John Hubbard Chafee served Rhode Island as State Representative
(1957-1962), Governor (1963-1968), and as United States Senator
(1977-1999). He also served as Secretary of the Navy under President
Richard Nixon for three years (1969-1972). He died on October 24,
1999, two days after his 77th birthday, after having spent
most of his working years in public service.
Born in Providence, Rhode Island on October 22, 1922, John Chafee
was descended from one of the original six families to settle Rhode
Island and came from a family long prominent in politics. Two
relatives on his mothers side had served as governors of Rhode
Island, great grandfather, Henry Lippitt (1875-77) and, great uncle,
Charles Warren Lippitt (1895-97). Another great-uncle, Henry Frederick
Lippitt (1911-17), had been a United States Senator from Rhode Island.
Zechariah Chafee, Jr., an uncle, was a noted Harvard law professor.
John H. Chafee obtained his early education in the public
elementary schools of Providence, the Providence Country Day School,
and Deerfield Academy, Deerfield, Massachusetts. After graduating from
Deerfield Academy in 1940, he entered Yale University, but left Yale
in his sophomore year to enlist in the United States Marine Corp. He
served first as a private and landed with the first assault troops at
Guadalcanal. In November 1943, he attended Officers Candidate School
and was commissioned as second lieutenant, United States Marine Corps
Reserve, in June 1944. The following January he went to Guam and
served with the Sixth Marine Division in the battle of Okinawa in
April 1945; he left active duty in December 1945.
Chafee returned to Yale University in 1946 and graduated with a
B.A. in 1947. He continued his studies at Harvard Law School from
which he graduated in 1950, in the top quarter of his class. He
married Virginia Coates of Bayville, New York, shortly after
graduating. He passed the Rhode Island bar and was practicing in
Providence when the Korean War broke out. Recalled to active duty by
the Marines in 1951, he served as a Rifle Company commander with the
First Marine Division in Korea. In June 1953 he was released from
active duty and he returned to civilian lifeafter nearly six years
of active duty with the Marines in two wars.

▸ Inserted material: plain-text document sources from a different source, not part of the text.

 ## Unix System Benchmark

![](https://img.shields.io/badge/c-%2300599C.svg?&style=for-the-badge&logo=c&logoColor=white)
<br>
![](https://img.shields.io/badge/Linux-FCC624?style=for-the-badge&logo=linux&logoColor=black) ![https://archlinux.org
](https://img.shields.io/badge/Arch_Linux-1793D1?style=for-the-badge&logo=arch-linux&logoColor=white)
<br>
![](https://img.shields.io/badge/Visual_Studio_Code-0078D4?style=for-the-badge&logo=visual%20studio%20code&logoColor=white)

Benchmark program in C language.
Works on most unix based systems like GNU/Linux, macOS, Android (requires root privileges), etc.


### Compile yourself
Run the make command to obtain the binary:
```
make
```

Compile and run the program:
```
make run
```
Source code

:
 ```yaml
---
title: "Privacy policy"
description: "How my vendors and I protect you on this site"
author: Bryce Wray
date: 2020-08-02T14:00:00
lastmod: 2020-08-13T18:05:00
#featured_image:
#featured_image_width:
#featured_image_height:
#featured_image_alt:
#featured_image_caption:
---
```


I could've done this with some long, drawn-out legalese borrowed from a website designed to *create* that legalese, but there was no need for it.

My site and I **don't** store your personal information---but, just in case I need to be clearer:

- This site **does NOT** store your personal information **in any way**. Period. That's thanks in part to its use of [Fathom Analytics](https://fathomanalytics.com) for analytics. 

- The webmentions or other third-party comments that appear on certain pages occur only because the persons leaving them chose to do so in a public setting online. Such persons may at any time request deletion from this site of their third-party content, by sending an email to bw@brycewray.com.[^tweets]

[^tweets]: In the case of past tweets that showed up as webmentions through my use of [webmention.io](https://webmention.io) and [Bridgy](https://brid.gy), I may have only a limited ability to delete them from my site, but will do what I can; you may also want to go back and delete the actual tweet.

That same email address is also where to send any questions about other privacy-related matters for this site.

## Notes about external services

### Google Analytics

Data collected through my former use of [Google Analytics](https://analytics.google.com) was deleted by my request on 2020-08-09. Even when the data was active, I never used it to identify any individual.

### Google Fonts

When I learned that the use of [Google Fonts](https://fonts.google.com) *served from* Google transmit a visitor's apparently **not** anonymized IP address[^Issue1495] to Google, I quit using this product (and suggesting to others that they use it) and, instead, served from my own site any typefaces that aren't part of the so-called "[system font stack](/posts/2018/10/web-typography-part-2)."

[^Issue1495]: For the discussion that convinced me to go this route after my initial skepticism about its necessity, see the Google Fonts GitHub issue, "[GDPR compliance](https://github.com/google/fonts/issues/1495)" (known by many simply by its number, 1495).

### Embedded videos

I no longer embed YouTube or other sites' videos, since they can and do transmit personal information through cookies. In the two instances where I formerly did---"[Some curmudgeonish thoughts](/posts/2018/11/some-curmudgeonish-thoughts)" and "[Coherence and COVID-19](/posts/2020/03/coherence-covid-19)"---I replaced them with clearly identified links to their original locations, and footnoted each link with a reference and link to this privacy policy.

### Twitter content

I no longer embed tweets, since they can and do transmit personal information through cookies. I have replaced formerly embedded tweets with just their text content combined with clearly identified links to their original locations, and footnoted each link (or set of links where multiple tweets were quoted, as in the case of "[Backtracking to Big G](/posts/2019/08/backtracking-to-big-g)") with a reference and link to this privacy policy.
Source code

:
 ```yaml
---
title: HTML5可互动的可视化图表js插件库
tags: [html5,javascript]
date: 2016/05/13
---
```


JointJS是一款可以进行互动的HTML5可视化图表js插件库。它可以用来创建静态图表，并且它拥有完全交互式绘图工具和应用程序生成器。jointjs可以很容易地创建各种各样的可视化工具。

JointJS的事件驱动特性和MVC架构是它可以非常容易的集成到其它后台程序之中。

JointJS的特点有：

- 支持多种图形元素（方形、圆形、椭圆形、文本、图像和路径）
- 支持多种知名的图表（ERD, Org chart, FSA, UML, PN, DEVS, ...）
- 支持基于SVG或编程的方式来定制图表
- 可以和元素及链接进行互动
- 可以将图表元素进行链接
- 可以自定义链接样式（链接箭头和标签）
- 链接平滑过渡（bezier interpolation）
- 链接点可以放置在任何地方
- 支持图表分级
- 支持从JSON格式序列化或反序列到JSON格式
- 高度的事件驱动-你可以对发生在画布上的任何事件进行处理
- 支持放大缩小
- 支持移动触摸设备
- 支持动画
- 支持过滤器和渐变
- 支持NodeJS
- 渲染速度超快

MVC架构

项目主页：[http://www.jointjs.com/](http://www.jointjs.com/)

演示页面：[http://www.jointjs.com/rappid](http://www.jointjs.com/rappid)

Newly returned from Korea, Chafee helped in the successful campaign
of Christopher DelSesto--then the Republican candidate for Mayor of
Providence in 1952. Chafee became campaign manager in 1954 for Camilo
Rodriquez, a council candidate for the Republican ticket in the 9th
Ward in Warwick. In 1956, Chafee won the endorsement of the
third district committee for Rhode Island House of Representatives and
went on to win in the general election by a margin of 2 to 1. He was
reelected in both 1958 and 1960. At the start of his second term in
the General Assembly in 1958, he was chosen by the Republican members
of the House to be the House Minority leader (1959-62). Working
closely with DelSesto, now Governor of Rhode Island (1958-1960),
Chafee shepherded a Republican program through an overwhelmingly
Democratic assembly.
Chafee was elected for a third term in 1960 and was again chosen as
House Minority Leader. He served as a member of the Judiciary
Committee, Secretary of the Commission to reapportion the House of
Representatives and Secretary of the Legislative Council. The election
of 1960, however, saw the defeat of Governor DelSesto--who had been
the only Republican in 22 years to win a statewide election--to the
Lieutenant Governor, John A. Notte Jr. (Democrat). A small group of
Republicans began holding a series of meetings to select the best
possible gubernatorial candidate to represent the party in the next
election. Despite his young age--he was only 39 at the time--John H.
Chafee was chosen to be a candidate.
In February 1962, Chafee officially declared his candidacy and
began campaigning. He personally sought the vote of each delegate to
the Rhode Island Republican State Convention which was held in June.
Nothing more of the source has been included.